### Task instructions
Although the data below contains pictures, output only the lines between those holding "-DisableWindowsUpdate" and "Region Classifier, in review, (2025)", inclusive, exactly and without those pictures.
### Given data
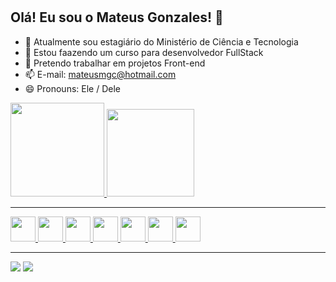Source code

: # <h2> Olá! Eu sou o Mateus Gonzales! 👋</h2>

- 🔭 Atualmente sou estagiário do Ministério de Ciência e Tecnologia
- 🌱 Estou faazendo um curso para desenvolvedor FullStack
- 👯 Pretendo trabalhar em projetos Front-end
- 📫 E-mail: mateusmgc@hotmail.com
- 😄 Pronouns: Ele / Dele

<div>
  <a href="https://github.com/mateusgonzales">
  <img height="150cm" src="https://github-readme-stats.vercel.app/api username=mateusgonzales&show_icons=true&theme=tokyonight&include_all_commits=true&count_private=true" />
  <img height="140cm" src="https://github-readme-stats.vercel.app/api/top-langs/?username=mateusgonzales&layout=compact&langs_count=16&theme=tokyonight"/>
</div>
<hr>
<div>
  <img aligne="center" height="40" widght="40" src="https://cdn.jsdelivr.net/gh/devicons/devicon/icons/html5/html5-original-wordmark.svg" /> 
  <img aligne="center" height="40" widght="40" src="https://cdn.jsdelivr.net/gh/devicons/devicon/icons/css3/css3-original-wordmark.svg" /> 
  <img aligne="center" height="40" widght="40" src="https://cdn.jsdelivr.net/gh/devicons/devicon/icons/bulma/bulma-plain.svg" /> 
  <img aligne="center" height="40" widght="40" src="https://cdn.jsdelivr.net/gh/devicons/devicon/icons/javascript/javascript-original.svg" /> 
  <img aligne="center" height="40" widght="40" src="https://cdn.jsdelivr.net/gh/devicons/devicon/icons/react/react-original.svg" /> 
  <img aligne="center" height="40" widght="40" src="https://cdn.jsdelivr.net/gh/devicons/devicon/icons/nodejs/nodejs-original.svg" />  
  <img aligne="center" height="40" widght="40" src="https://cdn.jsdelivr.net/gh/devicons/devicon/icons/mongodb/mongodb-original-wordmark.svg" />
</div>
<hr>
<div>
  <a href="https://www.linkedin.com/in/mateus-gonzales-cruz-8aa24715a/" target="_blank"><img src="https://img.shields.io/badge/LinkedIn-0077B5?style=for-the-badge&logo=linkedin&logoColor=white" target="_blank"/></a>
  <a href="https://www.instagram.com/mateusmgc_/" target="_blank"><img src="https://img.shields.io/badge/Instagram-E4405F?style=for-the-badge&logo=instagram&logoColor=white" target="_blank"/></a>
</div>

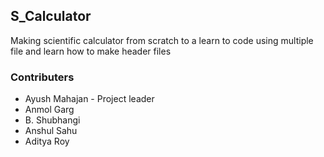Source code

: S_Calculator
------------
Making scientific calculator from scratch to a learn to code using multiple file and learn how to make header files


### Contributers
- Ayush Mahajan - Project leader
- Anmol Garg
- B. Shubhangi
- Anshul Sahu
- Aditya Roy
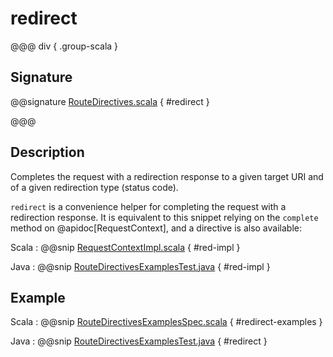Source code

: # redirect

@@@ div { .group-scala }

## Signature

@@signature [RouteDirectives.scala](/akka-http/src/main/scala/akka/http/scaladsl/server/directives/RouteDirectives.scala) { #redirect }

@@@

## Description

Completes the request with a redirection response to a given target URI and of a given redirection type (status code).

`redirect` is a convenience helper for completing the request with a redirection response.
It is equivalent to this snippet relying on the `complete` method on @apidoc[RequestContext], and a directive is also available:

Scala
:   @@snip [RequestContextImpl.scala](/akka-http/src/main/scala/akka/http/scaladsl/server/RequestContextImpl.scala) { #red-impl }

Java
:  @@snip [RouteDirectivesExamplesTest.java]($test$/java/docs/http/javadsl/server/directives/RouteDirectivesExamplesTest.java) { #red-impl }

## Example

Scala
:  @@snip [RouteDirectivesExamplesSpec.scala]($test$/scala/docs/http/scaladsl/server/directives/RouteDirectivesExamplesSpec.scala) { #redirect-examples }

Java
:  @@snip [RouteDirectivesExamplesTest.java]($test$/java/docs/http/javadsl/server/directives/RouteDirectivesExamplesTest.java) { #redirect }
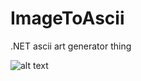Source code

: # ImageToAscii
.NET ascii art generator thing

![alt text](https://raw.githubusercontent.com/cartman300/ImageToAscii/master/screenshots/example.png "Example")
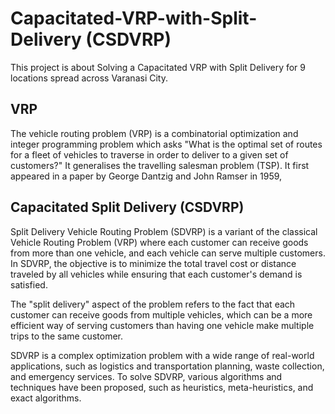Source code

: # Capacitated-VRP-with-Split-Delivery (CSDVRP)
This project is about Solving a Capacitated VRP with Split Delivery for 9 locations spread across Varanasi City.
## VRP
The vehicle routing problem (VRP) is a combinatorial optimization and integer programming problem which asks "What is the optimal set of routes for a fleet of vehicles to traverse in order to deliver to a given set of customers?" It generalises the travelling salesman problem (TSP). It first appeared in a paper by George Dantzig and John Ramser in 1959,
## Capacitated Split Delivery (CSDVRP)
Split Delivery Vehicle Routing Problem (SDVRP) is a variant of the classical Vehicle Routing Problem (VRP) where each customer can receive goods from more than one vehicle, and each vehicle can serve multiple customers. In SDVRP, the objective is to minimize the total travel cost or distance traveled by all vehicles while ensuring that each customer's demand is satisfied.

The "split delivery" aspect of the problem refers to the fact that each customer can receive goods from multiple vehicles, which can be a more efficient way of serving customers than having one vehicle make multiple trips to the same customer.

SDVRP is a complex optimization problem with a wide range of real-world applications, such as logistics and transportation planning, waste collection, and emergency services. To solve SDVRP, various algorithms and techniques have been proposed, such as heuristics, meta-heuristics, and exact algorithms.
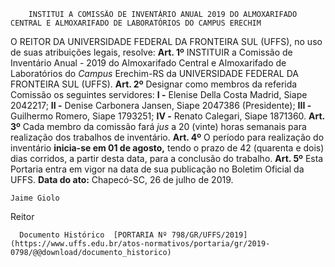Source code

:         INSTITUI A COMISSÃO DE INVENTÁRIO ANUAL 2019 DO ALMOXARIFADO CENTRAL E ALMOXARIFADO DE LABORATÓRIOS DO CAMPUS ERECHIM  

 O REITOR DA UNIVERSIDADE FEDERAL DA FRONTEIRA SUL (UFFS), no uso de suas atribuições legais, resolve:   **Art. 1º**  INSTITUIR a Comissão de Inventário Anual - 2019 do Almoxarifado Central e Almoxarifado de Laboratórios do *Campus*  Erechim-RS da UNIVERSIDADE FEDERAL DA FRONTEIRA SUL (UFFS).   **Art. 2º**  Designar como membros da referida Comissão os seguintes servidores: **I -**  Elenise Della Costa Madrid, Siape 2042217; **II -**  Denise Carbonera Jansen, Siape 2047386 (Presidente); **III -**  Guilhermo Romero, Siape 1793251; **IV -**  Renato Calegari, Siape 1871360.   **Art. 3º**  Cada membro da comissão fará *jus*  a 20 (vinte) horas semanais para realização dos trabalhos de inventário.   **Art. 4º**  O período para realização do inventário **inicia-se em 01 de agosto,**  tendo o prazo de 42 (quarenta e dois) dias corridos, a partir desta data, para a conclusão do trabalho.   **Art. 5º**  Esta Portaria entra em vigor na data de sua publicação no Boletim Oficial da UFFS.        **Data do ato:** Chapecó-SC, 26 de julho de 2019.   
 

    Jaime Giolo   
 Reitor 

      Documento Histórico  [PORTARIA Nº 798/GR/UFFS/2019](https://www.uffs.edu.br/atos-normativos/portaria/gr/2019-0798/@@download/documento_historico)     
      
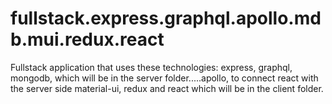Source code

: # fullstack.express.graphql.apollo.mdb.mui.redux.react
Fullstack application that uses these technologies: express, graphql, mongodb, which will be in the server folder.....apollo, to connect react with the server side material-ui, redux and react which will be in the client folder. 
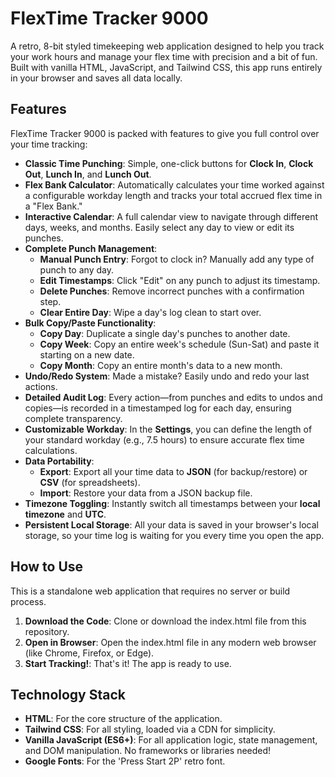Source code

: # **FlexTime Tracker 9000**

A retro, 8-bit styled timekeeping web application designed to help you track your work hours and manage your flex time with precision and a bit of fun. Built with vanilla HTML, JavaScript, and Tailwind CSS, this app runs entirely in your browser and saves all data locally.

## **Features**

FlexTime Tracker 9000 is packed with features to give you full control over your time tracking:

* **Classic Time Punching**: Simple, one-click buttons for **Clock In**, **Clock Out**, **Lunch In**, and **Lunch Out**.  
* **Flex Bank Calculator**: Automatically calculates your time worked against a configurable workday length and tracks your total accrued flex time in a "Flex Bank."  
* **Interactive Calendar**: A full calendar view to navigate through different days, weeks, and months. Easily select any day to view or edit its punches.  
* **Complete Punch Management**:  
  * **Manual Punch Entry**: Forgot to clock in? Manually add any type of punch to any day.  
  * **Edit Timestamps**: Click "Edit" on any punch to adjust its timestamp.  
  * **Delete Punches**: Remove incorrect punches with a confirmation step.  
  * **Clear Entire Day**: Wipe a day's log clean to start over.  
* **Bulk Copy/Paste Functionality**:  
  * **Copy Day**: Duplicate a single day's punches to another date.  
  * **Copy Week**: Copy an entire week's schedule (Sun-Sat) and paste it starting on a new date.  
  * **Copy Month**: Copy an entire month's data to a new month.  
* **Undo/Redo System**: Made a mistake? Easily undo and redo your last actions.  
* **Detailed Audit Log**: Every action—from punches and edits to undos and copies—is recorded in a timestamped log for each day, ensuring complete transparency.  
* **Customizable Workday**: In the **Settings**, you can define the length of your standard workday (e.g., 7.5 hours) to ensure accurate flex time calculations.  
* **Data Portability**:  
  * **Export**: Export all your time data to **JSON** (for backup/restore) or **CSV** (for spreadsheets).  
  * **Import**: Restore your data from a JSON backup file.  
* **Timezone Toggling**: Instantly switch all timestamps between your **local timezone** and **UTC**.  
* **Persistent Local Storage**: All your data is saved in your browser's local storage, so your time log is waiting for you every time you open the app.

## **How to Use**

This is a standalone web application that requires no server or build process.

1. **Download the Code**: Clone or download the index.html file from this repository.  
2. **Open in Browser**: Open the index.html file in any modern web browser (like Chrome, Firefox, or Edge).  
3. **Start Tracking\!**: That's it\! The app is ready to use.

## **Technology Stack**

* **HTML**: For the core structure of the application.  
* **Tailwind CSS**: For all styling, loaded via a CDN for simplicity.  
* **Vanilla JavaScript (ES6+)**: For all application logic, state management, and DOM manipulation. No frameworks or libraries needed\!  
* **Google Fonts**: For the 'Press Start 2P' retro font.
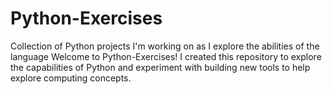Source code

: # Python-Exercises
Collection of Python projects I'm working on as I explore the abilities of the language
Welcome to Python-Exercises! I created this repository to explore the capabilities of Python and experiment with building new tools to help explore
computing concepts.
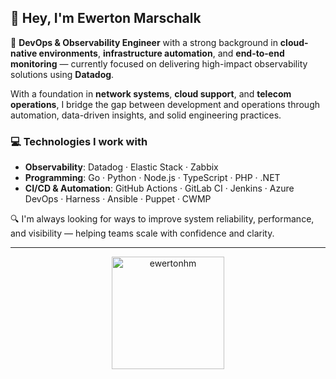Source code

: ## 👋 Hey, I'm Ewerton Marschalk

🎯 **DevOps & Observability Engineer** with a strong background in **cloud-native environments**, **infrastructure automation**, and **end-to-end monitoring** — currently focused on delivering high-impact observability solutions using **Datadog**.

With a foundation in **network systems**, **cloud support**, and **telecom operations**, I bridge the gap between development and operations through automation, data-driven insights, and solid engineering practices.

### 💻 Technologies I work with

- **Observability**: Datadog · Elastic Stack · Zabbix  
- **Programming**: Go · Python · Node.js · TypeScript · PHP · .NET  
- **CI/CD & Automation**: GitHub Actions · GitLab CI · Jenkins · Azure DevOps · Harness · Ansible · Puppet · CWMP  

🔍 I'm always looking for ways to improve system reliability, performance, and visibility — helping teams scale with confidence and clarity.

---

<p align="center">
  <img height="180em" src="https://github-profile-summary-cards.vercel.app/api/cards/profile-details?username=ewertonhm&theme=github_dark" alt="ewertonhm"/>
</p>
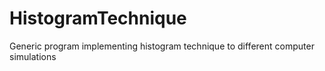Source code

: # HistogramTechnique
Generic program implementing histogram technique to different computer simulations
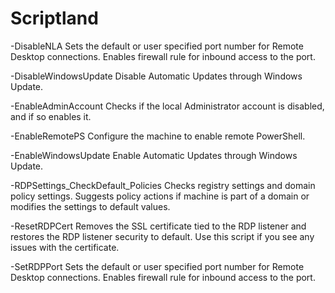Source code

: # Scriptland

-DisableNLA
  Sets the default or user specified port number for Remote Desktop connections. Enables firewall rule for inbound access to the port.
  
-DisableWindowsUpdate
  Disable Automatic Updates through Windows Update.

-EnableAdminAccount
  Checks if the local Administrator account is disabled, and if so enables it.

-EnableRemotePS
   Configure the machine to enable remote PowerShell.

-EnableWindowsUpdate
    Enable Automatic Updates through Windows Update.

-RDPSettings_CheckDefault_Policies
    Checks registry settings and domain policy settings. Suggests policy actions if machine is part of a domain or modifies the settings to default values.
    
-ResetRDPCert
    Removes the SSL certificate tied to the RDP listener and restores the RDP listener security to default. Use this script if you see any issues with the certificate.
    
-SetRDPPort
    Sets the default or user specified port number for Remote Desktop connections. Enables firewall rule for inbound access to the port.
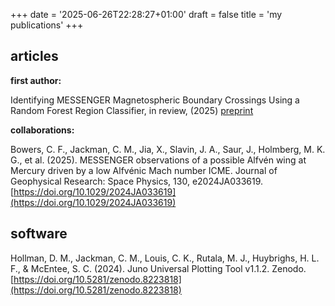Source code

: +++
date = '2025-06-26T22:28:27+01:00'
draft = false
title = 'my publications'
+++

## articles
**first author:**


Identifying MESSENGER Magnetospheric Boundary Crossings Using a Random Forest
Region Classifier, in review, (2025)
[preprint](https://essopenarchive.org/users/867402/articles/1320325-identifying-messenger-magnetospheric-boundary-crossings-using-a-random-forest-region-classifier)

**collaborations:**

Bowers, C. F., Jackman, C. M., Jia, X., Slavin, J. A., Saur, J., Holmberg, M.
K. G., et al. (2025). MESSENGER observations of a possible Alfvén wing at
Mercury driven by a low Alfvénic Mach number ICME. Journal of Geophysical
Research: Space Physics, 130, e2024JA033619.
[https://doi.org/10.1029/2024JA033619](https://doi.org/10.1029/2024JA033619)

## software
Hollman, D. M., Jackman, C. M., Louis, C. K., Rutala, M. J.,
Huybrighs, H. L. F., & McEntee, S. C. (2024). Juno Universal
Plotting Tool v1.1.2. Zenodo.
[https://doi.org/10.5281/zenodo.8223818](https://doi.org/10.5281/zenodo.8223818)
######
### Response area
-DisableWindowsUpdate
  Disable Automatic Updates through Windows Update.

-EnableAdminAccount
  Checks if the local Administrator account is disabled, and if so enables it.

-EnableRemotePS
   Configure the machine to enable remote PowerShell.

-EnableWindowsUpdate
    Enable Automatic Updates through Windows Update.

-RDPSettings_CheckDefault_Policies
    Checks registry settings and domain policy settings. Suggests policy actions if machine is part of a domain or modifies the settings to default values.
    
-ResetRDPCert
    Removes the SSL certificate tied to the RDP listener and restores the RDP listener security to default. Use this script if you see any issues with the certificate.
    
-SetRDPPort
    Sets the default or user specified port number for Remote Desktop connections. Enables firewall rule for inbound access to the port.
Source code

: +++
date = '2025-06-26T22:28:27+01:00'
draft = false
title = 'my publications'
+++

## articles
**first author:**


Identifying MESSENGER Magnetospheric Boundary Crossings Using a Random Forest
Region Classifier, in review, (2025)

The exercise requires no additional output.